*Names in bold indicate Presenter
This paper reports preliminary estimates of the effect of a randomly assigned intervention which offered incentives to improve attendance in the Pittsburgh Public School’s (PPS) elementary summer school program, known as the Summer Dreamers Academy (SDA). Summer school programs have been found to improve academic achievement (Jacob and Lefgren, 2004; Matsudaira, 2008), but a major impediment to their success is poor attendance (Mariano et al., 2009; Cooper et al., 2000).

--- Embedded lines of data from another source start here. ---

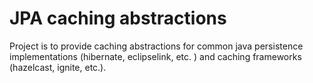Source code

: # JPA caching abstractions

Project is to provide caching abstractions for common java persistence implementations (hibernate, eclipselink, etc. ) and caching frameworks (hazelcast, ignite, etc.).

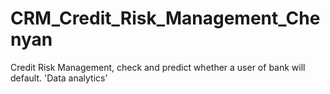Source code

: # CRM_Credit_Risk_Management_Chenyan
Credit Risk Management, check and predict whether a user of bank will default. 'Data analytics'
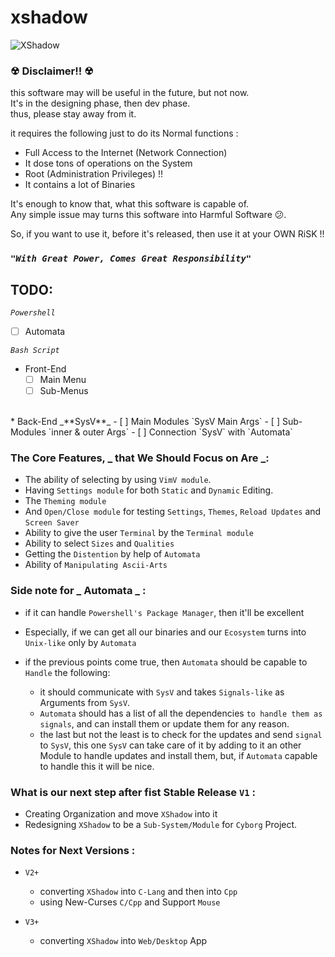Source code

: # xshadow

![XShadow](XShadow.gif)

### ☢   Disclaimer!!  ☢

this software may will be useful in the future, but not now.<br>
It's in the designing phase, then dev phase.<br>
thus, please stay away from it.<br>

it requires the following just to do its Normal functions :
+ Full Access to the Internet (Network Connection)
+ It dose tons of operations on the System
+ Root (Administration Privileges) !!
+ It contains a lot of Binaries

It's enough to know that, what this software is capable of.<br>
Any simple issue may turns this software into Harmful Software 😕.

So, if you want to use it, before it's released, then use it at your OWN RiSK !!<br>
### _**`"With Great Power, Comes Great Responsibility"`**_


## TODO:

 _`Powershell`_
 <br>
* [ ] Automata


_`Bash Script`_
<br>
* Front-End
    - [ ] Main Menu
    - [ ] Sub-Menus
<br>
* Back-End _**SysV**_
    - [ ] Main Modules `SysV Main Args`
    - [ ] Sub-Modules `inner & outer Args`
    - [ ] Connection `SysV` with `Automata`

### The Core Features, _ that We Should Focus on Are _:
* The ability of selecting by using `VimV module`.
* Having `Settings module` for both `Static` and `Dynamic` Editing.
* The `Theming module`
* And `Open/Close module` for testing `Settings`, `Themes`, `Reload Updates` and `Screen Saver`
* Ability to give the user `Terminal` by the `Terminal module`
* Ability to select `Sizes` and  `Qualities`
* Getting the `Distention` by help of `Automata`
* Ability of `Manipulating Ascii-Arts`


### Side note for _ Automata _ :
* if it can handle `Powershell's Package Manager`, then it'll be excellent
* Especially, if we can get all our binaries and our `Ecosystem` turns into `Unix-like` only by `Automata`

* if the previous points come true, then `Automata` should be capable to `Handle` the following:
    - it should communicate with `SysV` and takes `Signals-like` as Arguments from `SysV`.
    - `Automata` should has a list of all the dependencies `to handle them as signals`,
        and can install them or update them for any reason.
    - the last but not the least is to check for the updates and send `signal` to `SysV`,
        this one `SysV` can take care of it by adding to it an other Module to handle updates and install them,
        but, if `Automata` capable to handle this it will be nice.

### What is our next step after fist Stable Release `V1` :
* Creating Organization and move `XShadow` into it
* Redesigning `XShadow` to be a `Sub-System/Module` for `Cyborg` Project.


### Notes for Next Versions :
*  `V2+`
    * converting `XShadow` into `C-Lang` and then into `Cpp`
    * using New-Curses `C/Cpp` and Support `Mouse`

* `V3+`
    * converting `XShadow` into `Web/Desktop` App

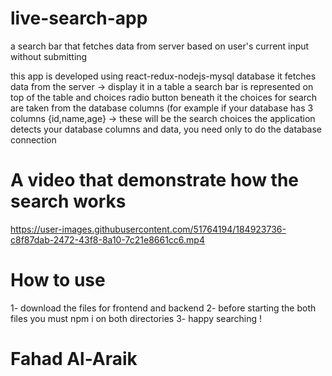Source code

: # live-search-app
a search bar that fetches data from server based on user's current input without submitting

 this app is developed using react-redux-nodejs-mysql database
 it fetches data from the server -> display it in a table
 a search bar is represented on top of the table and choices radio button beneath it
 the choices for search are taken from the database columns (for example if your database has 3 columns {id,name,age} -> these will be the search choices
 the application detects your database columns and data, you need only to do the database connection

# A video that demonstrate how the search works

https://user-images.githubusercontent.com/51764194/184923736-c8f87dab-2472-43f8-8a10-7c21e8661cc6.mp4


# How to use

 1- download the files for frontend and backend
 2- before starting the both files you must npm i on both directories
 3- happy searching !


# Fahad Al-Araik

The intervention examined here consists of two treatments, one aimed at students and a second that combined the first treatment with another aimed at parents. The student treatment, assigned at the site-by-grade level, offered students the chance to earn a “goody bag” each week consisting of small prizes as a reward for attending four out of five days in a given week. The parent treatment was assigned at the student level to a subset of students in the site-by-grades receiving the student treatment. The parents of students selected for the parent treatment were eligible to receive two gift cards to the largest supermarket chain in the Pittsburgh metropolitan area. Receipt of the first card, worth $50, was based on attendance during the first two weeks of the SDA, while the second card, worth $70, was based on the last two and half weeks of the SDA.
To the best of our knowledge, this is the first evaluation based on random assignment of an intervention aimed at improving summer school attendance. In fact, this study constitutes some of the first systematic evidence on the determinants of summer school attendance specifically and attendance in educational programs more generally. This is notable in light of the findings reported in Mariano et al. (2009) that suggest that better summer school attendance is associated with improved performance on subsequent achievement.
The results show that the combination of the parent and student treatments led to a statistically significant increase in the attendance rate by 5 percentage points relative to the control group mean of 57 percent. However, the student treatment alone had a smaller and statistically insignificant effect on attendance, suggesting that the parent incentives drove the effects of the combined treatment. These positive effects appear to be concentrated at the upper end of the attendance distribution. We only find small and marginally significant effects on the probability that an enrolled student attends any days of the SDA, but we find that students in the combined treatment group are nearly 50 percent more likely than the control group to have perfect attendance throughout the SDA.
In ongoing research, we are examining impacts on student achievement on fall 2011 assessments, regular-year school attendance, and spillovers across siblings.